[Rendered images with source text]

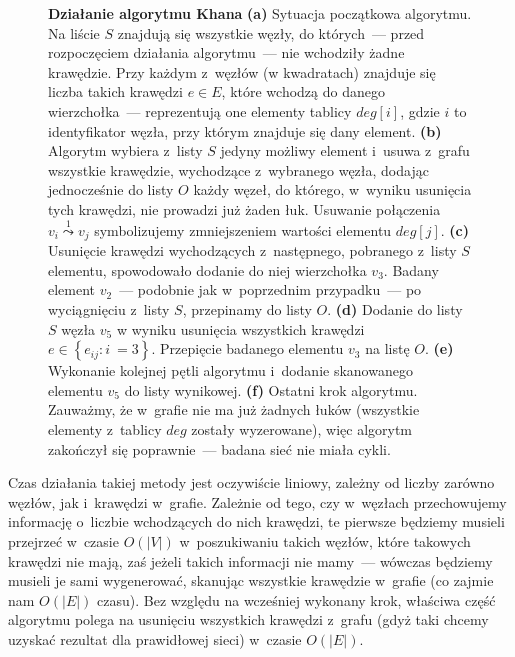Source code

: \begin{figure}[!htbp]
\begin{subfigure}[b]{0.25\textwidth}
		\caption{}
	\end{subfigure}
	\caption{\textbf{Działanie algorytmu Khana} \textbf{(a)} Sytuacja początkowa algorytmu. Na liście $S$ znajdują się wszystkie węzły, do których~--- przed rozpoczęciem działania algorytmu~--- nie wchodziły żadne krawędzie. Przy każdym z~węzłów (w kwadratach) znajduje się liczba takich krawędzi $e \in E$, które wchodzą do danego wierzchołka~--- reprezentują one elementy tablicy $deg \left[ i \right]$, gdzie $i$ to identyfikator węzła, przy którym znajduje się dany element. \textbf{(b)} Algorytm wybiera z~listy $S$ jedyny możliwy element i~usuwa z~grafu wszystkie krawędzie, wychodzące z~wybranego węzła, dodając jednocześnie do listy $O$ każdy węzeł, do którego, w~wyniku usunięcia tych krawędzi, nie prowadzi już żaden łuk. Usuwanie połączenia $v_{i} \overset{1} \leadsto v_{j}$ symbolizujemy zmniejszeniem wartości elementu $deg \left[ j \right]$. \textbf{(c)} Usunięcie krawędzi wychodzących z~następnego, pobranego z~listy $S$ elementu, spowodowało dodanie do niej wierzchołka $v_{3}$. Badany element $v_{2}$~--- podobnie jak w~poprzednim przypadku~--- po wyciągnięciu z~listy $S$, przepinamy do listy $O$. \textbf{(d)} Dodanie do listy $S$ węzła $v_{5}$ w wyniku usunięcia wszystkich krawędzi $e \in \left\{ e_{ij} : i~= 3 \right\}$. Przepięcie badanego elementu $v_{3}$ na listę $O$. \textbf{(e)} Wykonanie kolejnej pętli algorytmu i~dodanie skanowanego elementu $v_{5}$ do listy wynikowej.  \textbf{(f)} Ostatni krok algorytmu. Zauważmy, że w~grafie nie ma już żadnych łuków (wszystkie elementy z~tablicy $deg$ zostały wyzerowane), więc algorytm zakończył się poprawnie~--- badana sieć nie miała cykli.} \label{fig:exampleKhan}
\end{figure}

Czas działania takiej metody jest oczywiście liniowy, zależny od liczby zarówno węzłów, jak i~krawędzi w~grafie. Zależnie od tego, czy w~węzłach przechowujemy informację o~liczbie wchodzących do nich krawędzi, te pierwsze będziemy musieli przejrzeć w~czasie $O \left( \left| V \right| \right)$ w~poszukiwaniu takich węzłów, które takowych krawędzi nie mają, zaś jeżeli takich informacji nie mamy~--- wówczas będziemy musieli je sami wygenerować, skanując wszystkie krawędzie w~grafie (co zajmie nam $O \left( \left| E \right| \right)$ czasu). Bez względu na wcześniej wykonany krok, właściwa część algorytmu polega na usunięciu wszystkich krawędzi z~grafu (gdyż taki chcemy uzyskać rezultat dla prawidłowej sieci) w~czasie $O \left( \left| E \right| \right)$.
==
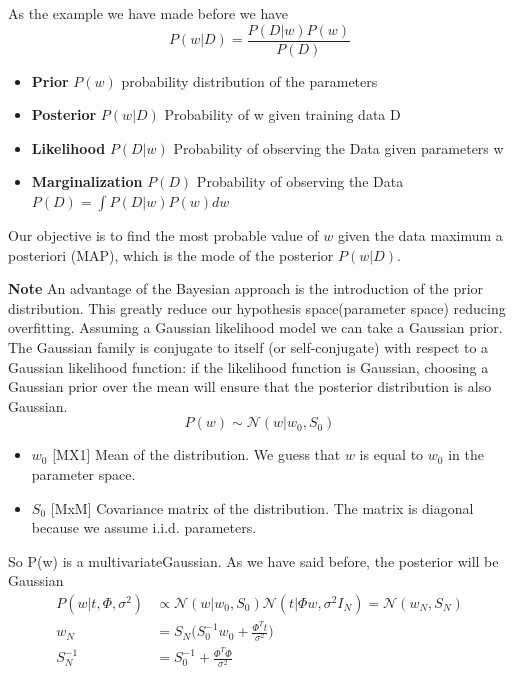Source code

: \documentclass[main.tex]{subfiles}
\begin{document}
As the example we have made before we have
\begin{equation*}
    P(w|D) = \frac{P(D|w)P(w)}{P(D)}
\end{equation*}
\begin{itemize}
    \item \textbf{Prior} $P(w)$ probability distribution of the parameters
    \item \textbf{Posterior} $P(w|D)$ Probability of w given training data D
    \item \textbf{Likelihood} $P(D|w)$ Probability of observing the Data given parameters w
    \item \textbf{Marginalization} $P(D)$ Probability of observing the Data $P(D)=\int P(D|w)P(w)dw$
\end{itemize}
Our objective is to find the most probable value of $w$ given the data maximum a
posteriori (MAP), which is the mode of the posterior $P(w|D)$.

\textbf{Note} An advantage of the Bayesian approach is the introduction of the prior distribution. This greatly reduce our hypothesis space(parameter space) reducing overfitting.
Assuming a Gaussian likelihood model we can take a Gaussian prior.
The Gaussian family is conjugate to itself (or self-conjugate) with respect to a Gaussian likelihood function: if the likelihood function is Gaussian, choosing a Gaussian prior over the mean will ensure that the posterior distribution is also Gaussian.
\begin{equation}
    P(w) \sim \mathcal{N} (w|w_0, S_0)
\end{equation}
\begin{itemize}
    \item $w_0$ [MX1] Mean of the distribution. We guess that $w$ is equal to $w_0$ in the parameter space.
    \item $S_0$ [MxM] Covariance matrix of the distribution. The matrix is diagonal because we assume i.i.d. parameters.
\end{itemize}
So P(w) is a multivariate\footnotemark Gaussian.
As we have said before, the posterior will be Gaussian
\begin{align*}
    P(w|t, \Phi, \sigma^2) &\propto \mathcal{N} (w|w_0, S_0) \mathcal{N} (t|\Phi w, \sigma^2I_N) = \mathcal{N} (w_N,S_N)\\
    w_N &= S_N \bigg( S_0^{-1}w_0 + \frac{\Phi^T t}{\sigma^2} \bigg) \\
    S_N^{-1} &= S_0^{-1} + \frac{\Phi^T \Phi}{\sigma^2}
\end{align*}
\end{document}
* * *
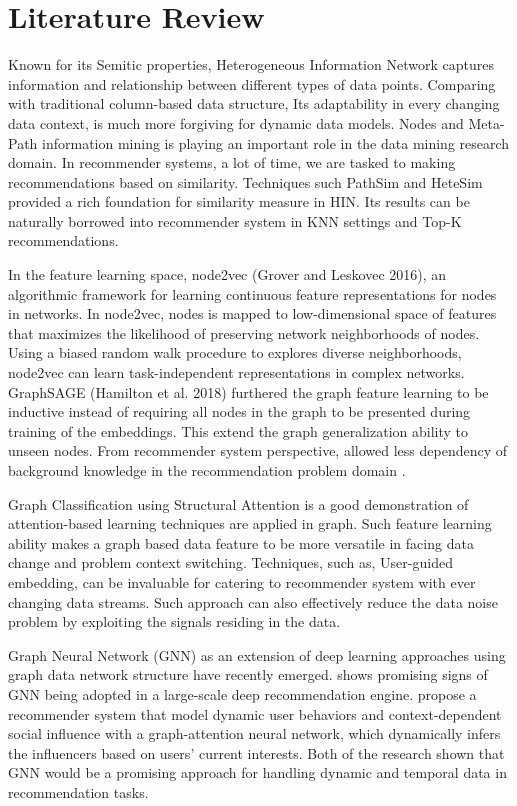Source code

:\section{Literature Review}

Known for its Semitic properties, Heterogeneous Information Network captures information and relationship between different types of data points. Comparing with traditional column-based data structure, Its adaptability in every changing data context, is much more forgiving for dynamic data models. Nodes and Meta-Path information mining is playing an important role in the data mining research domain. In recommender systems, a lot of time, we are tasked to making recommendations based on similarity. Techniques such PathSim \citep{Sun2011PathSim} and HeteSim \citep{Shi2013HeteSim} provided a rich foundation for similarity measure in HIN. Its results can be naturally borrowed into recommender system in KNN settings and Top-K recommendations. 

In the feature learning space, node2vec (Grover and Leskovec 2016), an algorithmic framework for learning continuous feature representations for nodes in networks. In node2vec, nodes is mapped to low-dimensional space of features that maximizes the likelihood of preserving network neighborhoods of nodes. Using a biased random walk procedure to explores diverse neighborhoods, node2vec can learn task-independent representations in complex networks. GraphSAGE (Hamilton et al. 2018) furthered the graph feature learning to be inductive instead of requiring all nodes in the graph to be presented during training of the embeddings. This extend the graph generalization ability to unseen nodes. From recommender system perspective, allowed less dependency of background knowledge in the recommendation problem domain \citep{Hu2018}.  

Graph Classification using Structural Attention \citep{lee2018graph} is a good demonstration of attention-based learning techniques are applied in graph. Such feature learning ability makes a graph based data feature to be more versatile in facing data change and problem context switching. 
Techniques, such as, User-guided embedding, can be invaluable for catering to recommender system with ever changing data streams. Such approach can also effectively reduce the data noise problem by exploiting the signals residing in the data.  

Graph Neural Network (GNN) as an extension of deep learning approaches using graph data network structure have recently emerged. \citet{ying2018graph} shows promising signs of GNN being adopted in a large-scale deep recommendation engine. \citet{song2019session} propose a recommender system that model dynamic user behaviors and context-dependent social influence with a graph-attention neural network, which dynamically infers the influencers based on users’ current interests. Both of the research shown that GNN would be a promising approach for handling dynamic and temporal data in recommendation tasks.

■ ABOUT THIS TASK
Say how many lines in the entries include the string "mathcal", and write nothing besides that number.

■ TASK RESULT
2